コムギココメコ

備忘録と不備忘録を行ったり来たり

第9回漂流歌会に参加しました

 東京は分母が多い。

 様々なイベントの数が多いため、面白いイベントに巡り合う可能性も高くなる。その分、ハズレを引く可能性もあるのだが。まあ、地方にいると、引けるもの自体がかなり限られていることも多く、やはりイベントの分母が多いことはそれだけでアドバンテージになるよなと思う。幸い、住んでいる地域から新幹線一本で東京に行くことができるので、出来る限り東京で行われるイベントには参加しておきたい。東京は人の分母も多いため、面白い人がいる可能性も高いからだ。

 

 7月7日(土)に行われた、第9回漂流歌会について感想を書いていきたい。

 

 普段は新潟で活動している空き瓶歌会に参加しているのだが、他の歌会も参加してみたいと思い、6月は石井は生きている歌会@福島に参加した。その歌会が面白かったので、他の歌会も参加してみようと思い、調べてみると土曜日に行われる歌会がヒットした。それが今回参加した漂流歌会である。
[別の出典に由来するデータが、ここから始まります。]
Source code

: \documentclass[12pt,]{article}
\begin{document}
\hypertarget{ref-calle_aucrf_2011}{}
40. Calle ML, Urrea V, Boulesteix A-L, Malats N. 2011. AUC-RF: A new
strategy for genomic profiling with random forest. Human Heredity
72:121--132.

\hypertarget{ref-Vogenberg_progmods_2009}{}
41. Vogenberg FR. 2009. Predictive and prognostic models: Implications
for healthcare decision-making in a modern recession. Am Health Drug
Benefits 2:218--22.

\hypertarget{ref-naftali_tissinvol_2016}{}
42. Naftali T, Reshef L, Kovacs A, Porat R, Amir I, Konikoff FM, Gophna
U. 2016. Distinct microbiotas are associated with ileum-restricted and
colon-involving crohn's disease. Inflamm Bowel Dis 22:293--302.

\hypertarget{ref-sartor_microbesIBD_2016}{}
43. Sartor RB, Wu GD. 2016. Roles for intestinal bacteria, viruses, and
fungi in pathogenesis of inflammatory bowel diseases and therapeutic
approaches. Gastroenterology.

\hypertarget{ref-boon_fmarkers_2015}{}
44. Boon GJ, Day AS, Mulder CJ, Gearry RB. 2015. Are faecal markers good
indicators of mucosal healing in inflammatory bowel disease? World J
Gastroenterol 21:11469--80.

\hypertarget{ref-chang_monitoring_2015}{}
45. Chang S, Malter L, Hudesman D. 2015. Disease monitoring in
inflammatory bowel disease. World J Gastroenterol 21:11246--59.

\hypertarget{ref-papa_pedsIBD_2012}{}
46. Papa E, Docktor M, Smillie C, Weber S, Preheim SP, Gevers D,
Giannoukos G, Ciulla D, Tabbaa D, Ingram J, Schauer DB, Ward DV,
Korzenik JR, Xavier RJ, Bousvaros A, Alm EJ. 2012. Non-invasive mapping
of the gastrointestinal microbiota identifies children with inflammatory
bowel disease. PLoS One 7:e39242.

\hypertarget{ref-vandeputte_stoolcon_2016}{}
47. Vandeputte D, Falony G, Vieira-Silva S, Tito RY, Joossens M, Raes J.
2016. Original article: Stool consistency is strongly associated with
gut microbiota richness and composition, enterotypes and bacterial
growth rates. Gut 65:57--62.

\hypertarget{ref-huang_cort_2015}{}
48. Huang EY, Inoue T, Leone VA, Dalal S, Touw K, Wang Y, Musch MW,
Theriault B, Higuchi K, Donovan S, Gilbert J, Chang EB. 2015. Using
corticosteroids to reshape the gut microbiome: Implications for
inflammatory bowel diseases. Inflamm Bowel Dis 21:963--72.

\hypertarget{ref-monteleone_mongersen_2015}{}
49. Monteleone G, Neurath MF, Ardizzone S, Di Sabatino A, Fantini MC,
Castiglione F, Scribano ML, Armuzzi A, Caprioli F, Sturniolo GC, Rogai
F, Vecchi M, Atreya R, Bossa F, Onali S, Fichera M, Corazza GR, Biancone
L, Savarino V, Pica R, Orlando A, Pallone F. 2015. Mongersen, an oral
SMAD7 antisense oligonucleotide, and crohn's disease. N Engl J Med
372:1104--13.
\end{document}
 会の詳細を見てみると、短歌・歌会初心者にも丁寧で分かりやすい説明と、会場でパフェが食べられるらしい。パフェは良い。甘くて美味しいうえに背が高いし。

 また、主催者のショージサキさんとは、ゴールデンウィークに行われた、石井僚一『死ぬほど好きだから死なねーよ』批評会で一度お会いしたことがあり、面識の全くない人だけしかいない歌会に行くよりも心理的なハードルが低いため、参加表明がしやすいというのもあった。最近行った歌会に関しては、この批評会がきっかけになることが多く、Twitterに閉じこもっているより現実に出ていったほうが得られるものも多いということに7年以上かけて気づく。Twitterで「高速道路の煮つけ」や、「コミュニケーションドラゴン」などと呟いていても何も得られるものはないのだ。

 

 当日になり、新幹線に乗って東京に向かう。新幹線に乗っている状態で、地図アプリなどで現在地を見ると、ずんずん動くので笑ってしまう。

 2時間と引き換えに東京に着く。昼ごはんには丁度いい時間帯だったので、ラーメン的なものを食べた気がするのだが、いまいち覚えていない。まあ、経験則的にラーメン以外食べているはずがないので、おそらくラーメンだろう。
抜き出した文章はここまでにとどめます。